> Task objective:
Could you transcribe every record below exactly, leaving out the pictures?

> Supplied material:
▬▬▬▬▬▬▬▬▬▬

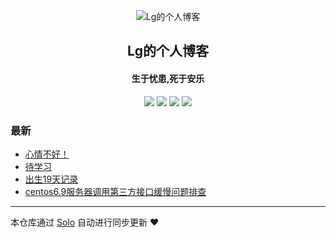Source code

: <p align="center"><img alt="Lg的个人博客" src="https://static.b3log.org/images/brand/solo-32.png"></p><h2 align="center">
Lg的个人博客
</h2>

<h4 align="center">生于忧患,死于安乐</h4>
<p align="center"><a title="Lg的个人博客" target="_blank" href="https://github.com/JG-King/solo-blog"><img src="https://img.shields.io/github/last-commit/JG-King/solo-blog.svg?style=flat-square&color=FF9900"></a>
<a title="GitHub repo size in bytes" target="_blank" href="https://github.com/JG-King/solo-blog"><img src="https://img.shields.io/github/repo-size/JG-King/solo-blog.svg?style=flat-square"></a>
<a title="Solo Version" target="_blank" href="https://github.com/b3log/solo/releases"><img src="https://img.shields.io/badge/solo-3.6.4-f1e05a.svg?style=flat-square&color=blueviolet"></a>
<a title="Hits" target="_blank" href="https://github.com/b3log/hits"><img src="https://hits.b3log.org/JG-King/solo-blog.svg"></a></p>

### 最新

* [心情不好！](https://www.lgblog.top/articles/2019/10/11/1570755778024.html)
* [待学习](https://www.lgblog.top/articles/2019/10/10/1570695856305.html)
* [出生19天记录](https://www.lgblog.top/articles/2019/10/09/1570628115794.html)
* [centos6.9服务器调用第三方接口缓慢问题排查](https://www.lgblog.top/articles/2019/10/09/1570603874533.html)



---

本仓库通过 [Solo](https://github.com/b3log/solo) 自动进行同步更新 ❤️ 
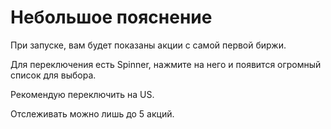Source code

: # Небольшое пояснение

При запуске, вам будет показаны акции с самой первой биржи.

Для переключения есть Spinner, нажмите на него и появится огромный список для выбора.

Рекомендую переключить на US.

Отслеживать можно лишь до 5 акций.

▬▬▬▬▬▬▬▬▬▬

> Exercise answer:
Source code

: <p align="center"><img alt="Lg的个人博客" src="https://static.b3log.org/images/brand/solo-32.png"></p><h2 align="center">
Lg的个人博客
</h2>

<h4 align="center">生于忧患,死于安乐</h4>
<p align="center"><a title="Lg的个人博客" target="_blank" href="https://github.com/JG-King/solo-blog"><img src="https://img.shields.io/github/last-commit/JG-King/solo-blog.svg?style=flat-square&color=FF9900"></a>
<a title="GitHub repo size in bytes" target="_blank" href="https://github.com/JG-King/solo-blog"><img src="https://img.shields.io/github/repo-size/JG-King/solo-blog.svg?style=flat-square"></a>
<a title="Solo Version" target="_blank" href="https://github.com/b3log/solo/releases"><img src="https://img.shields.io/badge/solo-3.6.4-f1e05a.svg?style=flat-square&color=blueviolet"></a>
<a title="Hits" target="_blank" href="https://github.com/b3log/hits"><img src="https://hits.b3log.org/JG-King/solo-blog.svg"></a></p>

### 最新

* [心情不好！](https://www.lgblog.top/articles/2019/10/11/1570755778024.html)
* [待学习](https://www.lgblog.top/articles/2019/10/10/1570695856305.html)
* [出生19天记录](https://www.lgblog.top/articles/2019/10/09/1570628115794.html)
* [centos6.9服务器调用第三方接口缓慢问题排查](https://www.lgblog.top/articles/2019/10/09/1570603874533.html)



---

本仓库通过 [Solo](https://github.com/b3log/solo) 自动进行同步更新 ❤️ 
Source code

: # Небольшое пояснение

При запуске, вам будет показаны акции с самой первой биржи.

Для переключения есть Spinner, нажмите на него и появится огромный список для выбора.

Рекомендую переключить на US.

Отслеживать можно лишь до 5 акций.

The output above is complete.